== Segment start ==

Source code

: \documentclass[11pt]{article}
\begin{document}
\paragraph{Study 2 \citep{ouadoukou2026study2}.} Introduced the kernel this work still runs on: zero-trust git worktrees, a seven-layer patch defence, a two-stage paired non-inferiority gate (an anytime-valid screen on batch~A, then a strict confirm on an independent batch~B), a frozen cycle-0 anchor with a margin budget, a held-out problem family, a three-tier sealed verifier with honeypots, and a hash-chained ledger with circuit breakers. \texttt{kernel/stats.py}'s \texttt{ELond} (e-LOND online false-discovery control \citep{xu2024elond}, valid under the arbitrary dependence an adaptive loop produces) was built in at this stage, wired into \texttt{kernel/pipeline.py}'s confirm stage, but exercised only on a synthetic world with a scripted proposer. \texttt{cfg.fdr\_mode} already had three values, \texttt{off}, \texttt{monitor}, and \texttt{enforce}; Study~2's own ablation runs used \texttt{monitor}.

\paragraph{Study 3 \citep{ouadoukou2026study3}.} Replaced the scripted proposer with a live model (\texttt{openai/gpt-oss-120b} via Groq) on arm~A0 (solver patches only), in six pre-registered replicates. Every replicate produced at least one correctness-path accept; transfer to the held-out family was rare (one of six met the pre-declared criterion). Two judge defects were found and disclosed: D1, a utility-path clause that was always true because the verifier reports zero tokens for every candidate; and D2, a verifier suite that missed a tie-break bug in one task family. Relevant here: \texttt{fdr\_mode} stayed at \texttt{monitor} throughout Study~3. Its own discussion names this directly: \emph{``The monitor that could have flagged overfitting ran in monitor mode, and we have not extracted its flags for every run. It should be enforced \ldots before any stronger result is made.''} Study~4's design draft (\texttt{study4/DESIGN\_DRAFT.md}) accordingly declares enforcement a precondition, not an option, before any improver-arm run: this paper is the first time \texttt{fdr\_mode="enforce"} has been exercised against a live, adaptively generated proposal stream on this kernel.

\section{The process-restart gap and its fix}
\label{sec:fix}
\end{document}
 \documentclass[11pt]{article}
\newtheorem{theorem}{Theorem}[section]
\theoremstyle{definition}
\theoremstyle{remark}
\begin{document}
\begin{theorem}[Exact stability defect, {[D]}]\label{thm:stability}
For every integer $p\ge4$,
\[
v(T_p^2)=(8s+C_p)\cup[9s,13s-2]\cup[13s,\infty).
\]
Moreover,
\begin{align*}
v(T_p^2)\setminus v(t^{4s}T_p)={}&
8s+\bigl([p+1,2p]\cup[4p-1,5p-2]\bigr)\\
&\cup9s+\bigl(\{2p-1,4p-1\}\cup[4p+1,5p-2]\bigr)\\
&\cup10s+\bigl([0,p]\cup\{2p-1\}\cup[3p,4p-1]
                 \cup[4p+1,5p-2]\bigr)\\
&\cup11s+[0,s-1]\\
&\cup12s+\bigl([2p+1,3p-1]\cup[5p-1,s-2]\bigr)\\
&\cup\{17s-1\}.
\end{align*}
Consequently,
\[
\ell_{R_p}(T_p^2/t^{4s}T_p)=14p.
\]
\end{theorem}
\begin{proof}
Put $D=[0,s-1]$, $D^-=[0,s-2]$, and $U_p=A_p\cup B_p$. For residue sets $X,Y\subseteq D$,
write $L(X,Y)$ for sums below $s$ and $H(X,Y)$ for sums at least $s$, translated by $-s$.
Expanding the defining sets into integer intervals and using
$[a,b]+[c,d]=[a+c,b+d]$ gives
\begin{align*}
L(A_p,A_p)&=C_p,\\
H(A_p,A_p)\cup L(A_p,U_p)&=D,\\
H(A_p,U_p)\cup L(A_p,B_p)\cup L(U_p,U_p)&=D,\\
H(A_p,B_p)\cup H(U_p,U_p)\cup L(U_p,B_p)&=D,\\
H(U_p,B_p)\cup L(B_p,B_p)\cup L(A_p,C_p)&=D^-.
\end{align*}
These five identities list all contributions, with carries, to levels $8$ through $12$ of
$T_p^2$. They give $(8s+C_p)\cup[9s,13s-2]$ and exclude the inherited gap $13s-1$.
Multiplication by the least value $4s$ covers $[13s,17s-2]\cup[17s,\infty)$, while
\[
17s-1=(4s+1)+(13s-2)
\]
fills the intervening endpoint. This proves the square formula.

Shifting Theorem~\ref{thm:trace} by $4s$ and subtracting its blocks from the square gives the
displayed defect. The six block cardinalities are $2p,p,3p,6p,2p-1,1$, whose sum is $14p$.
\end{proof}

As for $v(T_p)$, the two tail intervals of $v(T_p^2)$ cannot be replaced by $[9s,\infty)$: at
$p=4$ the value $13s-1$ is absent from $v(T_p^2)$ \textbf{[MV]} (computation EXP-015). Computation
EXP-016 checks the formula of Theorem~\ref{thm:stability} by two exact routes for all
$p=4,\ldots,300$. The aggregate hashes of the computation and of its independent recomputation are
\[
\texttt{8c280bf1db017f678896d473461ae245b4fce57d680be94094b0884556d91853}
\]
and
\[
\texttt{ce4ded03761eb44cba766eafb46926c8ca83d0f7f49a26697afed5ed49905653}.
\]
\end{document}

== Segment end ==

WORK ORDER
Going through the data, count each line where the word "Study" appears, and state only the total.

TASK OUTPUT
2